Le segment suivant la procédure – presqu’absent dans l’interprétation simultanée dû à des causes contingentes, mais très significatif dans le cas de la traduction écrite – transforme le produit de l’élaboration primaire en un texte. Chaque culture s’exprime par la forme des textes qui sont produits dans cette culture. En un sens, chaque texte est une traduction de la culture dans laquelle il est né, il s’agit d’une actualisation de sa culture, aussi incomplète que toute autre traduction. Tout texte enrichi le contexte dans lequel il est publié parce qu’il contient de nouveaux éléments, i.e. des éléments étrangers. La contribution innovatrice d’un texte est faite des ingrédients qui différent de ce qui est implicite dans la culture cible.

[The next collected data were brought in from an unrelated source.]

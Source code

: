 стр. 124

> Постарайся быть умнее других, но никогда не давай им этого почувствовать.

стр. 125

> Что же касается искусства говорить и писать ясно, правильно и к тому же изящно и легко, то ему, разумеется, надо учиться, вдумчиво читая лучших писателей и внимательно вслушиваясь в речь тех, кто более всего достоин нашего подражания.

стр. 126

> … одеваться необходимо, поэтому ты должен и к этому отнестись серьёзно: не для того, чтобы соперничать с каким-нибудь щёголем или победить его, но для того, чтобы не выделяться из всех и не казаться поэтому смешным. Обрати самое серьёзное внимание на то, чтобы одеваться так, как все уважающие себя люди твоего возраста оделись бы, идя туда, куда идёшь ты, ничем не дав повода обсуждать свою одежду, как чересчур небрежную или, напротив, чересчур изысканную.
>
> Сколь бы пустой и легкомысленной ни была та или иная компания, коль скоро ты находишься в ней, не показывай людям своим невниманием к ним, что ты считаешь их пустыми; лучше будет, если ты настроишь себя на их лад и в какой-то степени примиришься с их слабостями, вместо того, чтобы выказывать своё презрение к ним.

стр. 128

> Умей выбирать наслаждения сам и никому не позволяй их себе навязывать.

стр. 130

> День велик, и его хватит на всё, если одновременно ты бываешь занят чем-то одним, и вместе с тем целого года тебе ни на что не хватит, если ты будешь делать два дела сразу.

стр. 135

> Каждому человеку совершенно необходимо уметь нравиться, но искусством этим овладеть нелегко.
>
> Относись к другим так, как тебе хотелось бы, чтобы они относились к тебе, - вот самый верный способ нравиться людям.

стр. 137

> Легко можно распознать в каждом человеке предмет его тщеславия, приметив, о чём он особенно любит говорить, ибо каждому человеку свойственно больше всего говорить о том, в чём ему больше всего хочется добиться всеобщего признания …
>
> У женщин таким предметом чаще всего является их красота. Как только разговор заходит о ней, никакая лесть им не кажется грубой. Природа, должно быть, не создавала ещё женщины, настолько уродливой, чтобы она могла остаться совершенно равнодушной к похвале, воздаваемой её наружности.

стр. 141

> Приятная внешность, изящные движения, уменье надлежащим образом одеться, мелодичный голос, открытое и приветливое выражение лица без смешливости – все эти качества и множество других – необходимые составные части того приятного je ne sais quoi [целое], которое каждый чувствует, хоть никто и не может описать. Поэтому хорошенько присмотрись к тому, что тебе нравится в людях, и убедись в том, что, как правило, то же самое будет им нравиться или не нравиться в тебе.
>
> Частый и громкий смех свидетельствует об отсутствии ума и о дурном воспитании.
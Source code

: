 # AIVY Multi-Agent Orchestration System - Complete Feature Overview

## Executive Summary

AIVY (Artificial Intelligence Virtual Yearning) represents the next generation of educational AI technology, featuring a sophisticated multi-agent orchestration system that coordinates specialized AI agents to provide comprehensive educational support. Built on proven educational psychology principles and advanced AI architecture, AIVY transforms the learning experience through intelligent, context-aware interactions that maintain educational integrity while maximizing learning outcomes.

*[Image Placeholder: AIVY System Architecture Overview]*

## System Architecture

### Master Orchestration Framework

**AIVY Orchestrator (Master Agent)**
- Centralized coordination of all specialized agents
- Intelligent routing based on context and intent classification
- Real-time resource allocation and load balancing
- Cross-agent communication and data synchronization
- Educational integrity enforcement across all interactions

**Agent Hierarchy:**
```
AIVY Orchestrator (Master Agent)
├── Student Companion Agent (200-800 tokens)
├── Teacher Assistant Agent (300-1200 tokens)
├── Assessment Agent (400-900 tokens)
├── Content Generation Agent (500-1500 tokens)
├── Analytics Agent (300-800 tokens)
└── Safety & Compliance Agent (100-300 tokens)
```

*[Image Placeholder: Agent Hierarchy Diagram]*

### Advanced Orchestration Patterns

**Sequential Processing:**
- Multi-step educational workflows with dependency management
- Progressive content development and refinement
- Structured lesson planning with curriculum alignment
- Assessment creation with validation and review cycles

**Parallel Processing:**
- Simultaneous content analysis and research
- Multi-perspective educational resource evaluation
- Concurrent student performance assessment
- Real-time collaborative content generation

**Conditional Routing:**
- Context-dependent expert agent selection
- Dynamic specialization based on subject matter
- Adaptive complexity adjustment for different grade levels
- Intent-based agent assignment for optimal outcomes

Si un texte provient d’une traduction interlinguale, il origine souvent aussi d’une culture géographiquement ou politiquement différente. Un traducteur, médiateur entre deux cultures, décide du degré auquel un texte doit s’adapter à la culture et à quel degré une culture doit s’adapter au texte qu’elle reçoit, lorsqu’il choisit sa stratégie de traduction.

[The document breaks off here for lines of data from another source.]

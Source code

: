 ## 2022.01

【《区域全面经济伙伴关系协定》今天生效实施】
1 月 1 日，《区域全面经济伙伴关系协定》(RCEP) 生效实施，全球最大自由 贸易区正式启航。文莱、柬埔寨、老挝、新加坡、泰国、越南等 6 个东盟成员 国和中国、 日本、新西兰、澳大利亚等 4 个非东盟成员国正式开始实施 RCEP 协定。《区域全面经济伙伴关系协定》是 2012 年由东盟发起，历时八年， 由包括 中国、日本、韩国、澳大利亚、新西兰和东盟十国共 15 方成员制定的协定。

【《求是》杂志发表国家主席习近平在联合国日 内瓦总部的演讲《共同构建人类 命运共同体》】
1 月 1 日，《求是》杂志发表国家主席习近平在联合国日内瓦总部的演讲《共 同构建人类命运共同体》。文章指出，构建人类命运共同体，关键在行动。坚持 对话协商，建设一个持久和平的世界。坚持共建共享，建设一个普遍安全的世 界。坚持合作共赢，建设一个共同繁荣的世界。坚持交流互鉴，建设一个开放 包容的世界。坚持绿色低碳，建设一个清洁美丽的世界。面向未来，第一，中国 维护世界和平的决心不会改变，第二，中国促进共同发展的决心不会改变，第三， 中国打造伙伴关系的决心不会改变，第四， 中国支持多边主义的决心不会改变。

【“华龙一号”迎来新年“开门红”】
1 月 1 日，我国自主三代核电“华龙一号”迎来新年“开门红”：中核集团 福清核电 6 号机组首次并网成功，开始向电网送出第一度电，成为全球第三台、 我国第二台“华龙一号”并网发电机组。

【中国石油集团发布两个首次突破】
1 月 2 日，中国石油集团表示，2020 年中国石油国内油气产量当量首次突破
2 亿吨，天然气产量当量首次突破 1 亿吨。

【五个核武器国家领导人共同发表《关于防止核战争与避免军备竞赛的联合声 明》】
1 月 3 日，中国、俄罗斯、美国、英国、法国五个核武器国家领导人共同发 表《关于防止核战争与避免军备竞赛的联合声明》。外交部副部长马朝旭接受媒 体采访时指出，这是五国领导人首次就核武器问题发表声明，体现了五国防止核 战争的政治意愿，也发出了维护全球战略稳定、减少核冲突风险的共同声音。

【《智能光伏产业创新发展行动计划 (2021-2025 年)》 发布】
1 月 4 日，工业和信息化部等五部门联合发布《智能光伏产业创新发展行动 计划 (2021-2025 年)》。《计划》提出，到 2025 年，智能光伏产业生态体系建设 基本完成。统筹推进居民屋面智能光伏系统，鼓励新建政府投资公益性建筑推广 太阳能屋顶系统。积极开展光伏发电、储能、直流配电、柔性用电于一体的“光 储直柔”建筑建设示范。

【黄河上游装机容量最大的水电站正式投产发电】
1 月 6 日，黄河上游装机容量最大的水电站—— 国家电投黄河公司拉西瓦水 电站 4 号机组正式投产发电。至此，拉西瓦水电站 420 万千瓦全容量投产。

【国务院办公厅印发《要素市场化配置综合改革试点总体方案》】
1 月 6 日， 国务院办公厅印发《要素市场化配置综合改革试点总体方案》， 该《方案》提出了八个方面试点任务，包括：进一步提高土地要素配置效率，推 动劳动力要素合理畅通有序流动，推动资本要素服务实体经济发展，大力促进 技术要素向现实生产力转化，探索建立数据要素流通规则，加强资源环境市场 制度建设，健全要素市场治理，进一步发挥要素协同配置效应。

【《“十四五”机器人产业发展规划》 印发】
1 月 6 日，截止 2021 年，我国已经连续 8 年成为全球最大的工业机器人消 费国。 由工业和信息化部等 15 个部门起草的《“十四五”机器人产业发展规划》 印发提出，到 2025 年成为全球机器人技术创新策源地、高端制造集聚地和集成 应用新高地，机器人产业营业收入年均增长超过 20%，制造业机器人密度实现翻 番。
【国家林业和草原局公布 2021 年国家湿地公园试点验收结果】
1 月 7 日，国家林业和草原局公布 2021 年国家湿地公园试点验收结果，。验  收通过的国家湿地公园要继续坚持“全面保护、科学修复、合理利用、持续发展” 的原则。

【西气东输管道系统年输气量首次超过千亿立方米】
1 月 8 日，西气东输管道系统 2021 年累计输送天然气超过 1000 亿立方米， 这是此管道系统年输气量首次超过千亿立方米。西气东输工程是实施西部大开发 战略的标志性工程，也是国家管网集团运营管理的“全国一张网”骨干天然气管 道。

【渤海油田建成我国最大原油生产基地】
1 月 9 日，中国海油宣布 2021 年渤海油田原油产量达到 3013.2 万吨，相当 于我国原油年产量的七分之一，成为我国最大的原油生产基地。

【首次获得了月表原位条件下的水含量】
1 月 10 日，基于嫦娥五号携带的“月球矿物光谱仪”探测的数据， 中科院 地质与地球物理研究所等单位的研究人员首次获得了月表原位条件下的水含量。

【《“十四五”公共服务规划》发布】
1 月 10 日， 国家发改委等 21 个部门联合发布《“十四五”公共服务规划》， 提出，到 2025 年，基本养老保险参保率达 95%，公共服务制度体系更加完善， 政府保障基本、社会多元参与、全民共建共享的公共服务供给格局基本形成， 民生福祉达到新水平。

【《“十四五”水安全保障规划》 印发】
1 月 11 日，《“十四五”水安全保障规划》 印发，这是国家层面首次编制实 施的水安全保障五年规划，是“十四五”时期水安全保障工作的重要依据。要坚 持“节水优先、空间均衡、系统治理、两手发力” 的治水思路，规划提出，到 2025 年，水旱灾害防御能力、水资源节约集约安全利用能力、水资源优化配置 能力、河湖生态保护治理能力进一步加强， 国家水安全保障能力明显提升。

Le seul point fixe est que, du point de vue de la linguistique, le texte doit être adapté à la culture cible: c’est pour cette raison que le traducteur est consulté. (Mais ce point n’est pas totalement irréversible parce qu’une portion indéterminée, grande ou petite, du métatexte peut être préservée dans le langage original).
Comme dans les rêves, il y a d’abord un souvenir personnel mémorisé et des impressions (élaboration primaire) qui constituent un régistre personnel qui n’est pas partageable parce que personne d’autre n’est capable de comprendre la syntaxe de ce qui est dit par le rêveur, à moins que cette étape primaire soit suivie d’une élaboration secondaire qui transforme un tel matériel informe en un texte cohésif, que l’on peut raconter, et c’est alors une traduction.
En plus du code naturel du métatexte, le degré d’adaptabilité du texte est variable dépendant de la sélection que l’on fait entre une approche adéquate et une approche acceptable. La différence se trouve dans la façon avec laquelle l’élaboration secondaire est faite.
Lorsque l’on doit manipuler du matériel mental produit par l’élaboration du prototexte aux fins d’en faire un texte cohésif, l’approche adéquate produit un texte qui satifait le mieux le critère de description du prototexte. Le métatexte, quoique lisible, annonce explicitement son identité comme métatexte, et a un rôle subordonné en ce qui a trait au prototexte, duquel il devient une sorte de satellite.
Dans l’approche acceptable, le texte produit satisfait le critère de lisibilité maximale. Il tend à cacher son identité de texte traduit; une traduction acceptable essaie de se déguiser en un texte original et la re-création se produit selon les canons de la culture cible.
Bibliographie
MARÍAS J. Negra espalda del tiempo, Punto de lectura, 2000 (original edition 1998), ISBN 84-663-0007-7.